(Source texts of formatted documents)
****************

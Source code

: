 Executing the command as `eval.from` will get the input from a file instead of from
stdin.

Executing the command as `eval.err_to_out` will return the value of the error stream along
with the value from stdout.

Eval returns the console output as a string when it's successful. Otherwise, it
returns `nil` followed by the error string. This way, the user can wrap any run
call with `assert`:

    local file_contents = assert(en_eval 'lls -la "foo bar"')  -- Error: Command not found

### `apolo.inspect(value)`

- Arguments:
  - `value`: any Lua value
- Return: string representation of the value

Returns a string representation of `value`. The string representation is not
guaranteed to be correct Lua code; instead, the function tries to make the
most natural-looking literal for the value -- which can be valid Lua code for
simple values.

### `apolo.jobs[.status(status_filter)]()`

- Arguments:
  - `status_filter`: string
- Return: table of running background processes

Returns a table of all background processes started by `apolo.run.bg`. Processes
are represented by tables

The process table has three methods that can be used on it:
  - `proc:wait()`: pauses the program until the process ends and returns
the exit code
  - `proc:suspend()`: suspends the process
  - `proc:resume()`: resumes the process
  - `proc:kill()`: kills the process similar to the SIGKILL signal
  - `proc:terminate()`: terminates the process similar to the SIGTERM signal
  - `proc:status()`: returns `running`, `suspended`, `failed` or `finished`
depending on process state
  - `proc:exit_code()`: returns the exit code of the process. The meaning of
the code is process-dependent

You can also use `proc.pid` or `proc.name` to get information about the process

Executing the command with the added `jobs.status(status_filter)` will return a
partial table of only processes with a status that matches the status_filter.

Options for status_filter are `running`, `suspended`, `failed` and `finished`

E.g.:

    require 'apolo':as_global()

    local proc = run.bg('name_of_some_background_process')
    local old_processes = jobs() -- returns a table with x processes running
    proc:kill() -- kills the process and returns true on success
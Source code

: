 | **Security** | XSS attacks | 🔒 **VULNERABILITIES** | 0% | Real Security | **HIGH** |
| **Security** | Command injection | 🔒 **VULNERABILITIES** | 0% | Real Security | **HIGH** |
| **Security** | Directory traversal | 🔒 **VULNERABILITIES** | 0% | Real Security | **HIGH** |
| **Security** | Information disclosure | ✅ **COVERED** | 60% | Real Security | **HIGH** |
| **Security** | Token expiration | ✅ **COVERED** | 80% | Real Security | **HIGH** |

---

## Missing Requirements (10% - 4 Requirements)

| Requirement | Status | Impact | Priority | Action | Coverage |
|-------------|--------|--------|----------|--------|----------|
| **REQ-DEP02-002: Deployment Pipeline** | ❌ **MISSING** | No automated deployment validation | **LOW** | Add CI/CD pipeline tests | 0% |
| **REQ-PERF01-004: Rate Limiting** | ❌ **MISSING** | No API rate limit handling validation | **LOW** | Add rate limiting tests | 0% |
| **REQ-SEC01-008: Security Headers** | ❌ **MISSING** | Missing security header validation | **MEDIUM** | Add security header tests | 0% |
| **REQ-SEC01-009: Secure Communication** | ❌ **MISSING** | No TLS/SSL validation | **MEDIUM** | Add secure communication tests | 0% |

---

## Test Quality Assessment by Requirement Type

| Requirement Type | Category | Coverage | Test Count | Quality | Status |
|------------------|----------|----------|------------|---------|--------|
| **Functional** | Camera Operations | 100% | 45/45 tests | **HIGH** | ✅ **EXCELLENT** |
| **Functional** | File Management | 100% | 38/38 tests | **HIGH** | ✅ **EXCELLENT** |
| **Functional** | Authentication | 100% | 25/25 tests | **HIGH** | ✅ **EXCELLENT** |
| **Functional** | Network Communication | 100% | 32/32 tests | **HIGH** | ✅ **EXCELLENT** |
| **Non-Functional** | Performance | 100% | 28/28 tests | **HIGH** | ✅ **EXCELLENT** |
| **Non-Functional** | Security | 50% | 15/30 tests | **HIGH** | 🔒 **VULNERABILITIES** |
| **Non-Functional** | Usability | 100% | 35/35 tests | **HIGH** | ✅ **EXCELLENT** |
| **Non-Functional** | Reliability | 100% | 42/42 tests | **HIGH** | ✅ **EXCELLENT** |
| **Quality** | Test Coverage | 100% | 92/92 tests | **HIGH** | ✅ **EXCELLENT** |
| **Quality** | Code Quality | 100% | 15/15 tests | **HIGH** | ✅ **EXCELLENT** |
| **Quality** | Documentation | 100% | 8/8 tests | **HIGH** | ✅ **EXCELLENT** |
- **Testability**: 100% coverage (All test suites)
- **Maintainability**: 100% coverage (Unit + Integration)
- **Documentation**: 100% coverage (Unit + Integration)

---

****************

» EXERCISE DETAILS
The answer must consist of each line from the entries that contains the string "signal".

» ANSWER TO THE EXERCISE
  - `proc:kill()`: kills the process similar to the SIGKILL signal
  - `proc:terminate()`: terminates the process similar to the SIGTERM signal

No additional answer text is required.